** Data to examine follows **

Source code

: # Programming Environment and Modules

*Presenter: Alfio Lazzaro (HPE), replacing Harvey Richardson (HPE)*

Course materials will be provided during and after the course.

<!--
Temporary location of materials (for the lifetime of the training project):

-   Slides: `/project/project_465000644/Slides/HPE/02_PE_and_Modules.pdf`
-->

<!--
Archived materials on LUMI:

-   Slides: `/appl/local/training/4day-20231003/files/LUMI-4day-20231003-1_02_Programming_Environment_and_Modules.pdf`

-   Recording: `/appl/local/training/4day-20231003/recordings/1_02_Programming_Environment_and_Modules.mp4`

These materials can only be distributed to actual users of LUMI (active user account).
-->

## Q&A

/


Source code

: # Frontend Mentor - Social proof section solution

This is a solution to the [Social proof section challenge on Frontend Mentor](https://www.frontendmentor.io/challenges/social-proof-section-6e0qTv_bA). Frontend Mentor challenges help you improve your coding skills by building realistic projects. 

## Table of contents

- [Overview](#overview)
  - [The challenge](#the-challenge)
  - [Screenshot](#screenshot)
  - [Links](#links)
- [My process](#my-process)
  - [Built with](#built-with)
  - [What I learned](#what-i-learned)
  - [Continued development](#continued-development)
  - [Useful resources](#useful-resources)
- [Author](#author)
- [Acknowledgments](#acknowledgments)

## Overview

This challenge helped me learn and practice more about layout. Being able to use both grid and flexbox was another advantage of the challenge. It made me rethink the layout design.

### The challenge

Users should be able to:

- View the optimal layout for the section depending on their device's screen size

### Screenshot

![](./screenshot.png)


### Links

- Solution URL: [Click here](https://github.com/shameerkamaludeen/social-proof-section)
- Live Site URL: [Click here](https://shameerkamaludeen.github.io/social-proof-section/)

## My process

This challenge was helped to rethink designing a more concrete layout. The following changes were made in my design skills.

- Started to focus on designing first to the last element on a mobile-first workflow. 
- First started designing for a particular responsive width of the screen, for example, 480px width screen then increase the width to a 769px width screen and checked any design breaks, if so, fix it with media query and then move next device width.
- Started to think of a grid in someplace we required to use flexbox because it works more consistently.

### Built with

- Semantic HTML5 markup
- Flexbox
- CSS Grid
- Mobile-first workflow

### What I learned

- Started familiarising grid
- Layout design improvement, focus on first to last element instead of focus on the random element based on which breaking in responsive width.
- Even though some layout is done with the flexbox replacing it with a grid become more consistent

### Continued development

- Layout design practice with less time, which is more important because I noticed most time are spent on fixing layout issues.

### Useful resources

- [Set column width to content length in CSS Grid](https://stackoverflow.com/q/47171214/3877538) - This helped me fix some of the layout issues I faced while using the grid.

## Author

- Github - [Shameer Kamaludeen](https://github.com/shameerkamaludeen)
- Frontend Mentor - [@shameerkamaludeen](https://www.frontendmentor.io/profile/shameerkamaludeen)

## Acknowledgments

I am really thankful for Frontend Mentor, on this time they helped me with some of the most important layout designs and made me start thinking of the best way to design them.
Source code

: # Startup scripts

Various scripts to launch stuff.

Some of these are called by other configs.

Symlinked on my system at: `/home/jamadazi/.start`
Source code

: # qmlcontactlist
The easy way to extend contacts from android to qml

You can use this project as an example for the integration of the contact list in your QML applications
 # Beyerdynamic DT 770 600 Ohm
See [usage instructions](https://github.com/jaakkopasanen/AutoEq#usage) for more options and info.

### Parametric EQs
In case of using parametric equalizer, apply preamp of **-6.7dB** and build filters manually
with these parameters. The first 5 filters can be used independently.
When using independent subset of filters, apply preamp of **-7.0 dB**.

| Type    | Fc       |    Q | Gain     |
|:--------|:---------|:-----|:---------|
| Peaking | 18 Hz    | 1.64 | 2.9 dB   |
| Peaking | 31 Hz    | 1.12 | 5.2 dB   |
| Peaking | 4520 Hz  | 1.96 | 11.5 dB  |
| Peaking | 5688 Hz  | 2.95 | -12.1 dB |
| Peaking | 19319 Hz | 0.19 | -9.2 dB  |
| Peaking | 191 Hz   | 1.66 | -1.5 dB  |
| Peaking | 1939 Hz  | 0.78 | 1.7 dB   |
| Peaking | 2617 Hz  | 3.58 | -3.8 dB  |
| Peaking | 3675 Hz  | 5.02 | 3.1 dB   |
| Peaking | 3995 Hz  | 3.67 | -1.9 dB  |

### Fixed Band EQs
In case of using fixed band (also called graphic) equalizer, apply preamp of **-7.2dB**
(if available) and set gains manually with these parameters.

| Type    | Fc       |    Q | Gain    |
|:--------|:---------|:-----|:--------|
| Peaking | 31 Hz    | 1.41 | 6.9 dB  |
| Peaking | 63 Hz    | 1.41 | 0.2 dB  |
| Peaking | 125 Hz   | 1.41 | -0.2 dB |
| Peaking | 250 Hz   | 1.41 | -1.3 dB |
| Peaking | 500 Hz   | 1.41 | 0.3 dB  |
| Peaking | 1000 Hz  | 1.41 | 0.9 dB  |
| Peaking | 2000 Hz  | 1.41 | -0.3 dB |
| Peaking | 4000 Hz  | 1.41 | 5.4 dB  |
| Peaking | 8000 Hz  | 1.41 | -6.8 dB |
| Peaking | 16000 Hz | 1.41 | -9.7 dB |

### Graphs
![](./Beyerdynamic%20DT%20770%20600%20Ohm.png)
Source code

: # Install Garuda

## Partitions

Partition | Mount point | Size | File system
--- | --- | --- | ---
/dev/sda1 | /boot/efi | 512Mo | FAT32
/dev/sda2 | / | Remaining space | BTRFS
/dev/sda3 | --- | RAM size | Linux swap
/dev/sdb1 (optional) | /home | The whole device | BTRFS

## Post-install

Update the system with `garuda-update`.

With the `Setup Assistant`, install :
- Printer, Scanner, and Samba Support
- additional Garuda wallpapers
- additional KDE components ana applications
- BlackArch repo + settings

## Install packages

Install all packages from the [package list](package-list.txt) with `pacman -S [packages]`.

** End of Data to examine **

● What you will do
Go through the data above and copy each line that holds the word "applications".

● Completed exercise
You can use this project as an example for the integration of the contact list in your QML applications
- additional KDE components ana applications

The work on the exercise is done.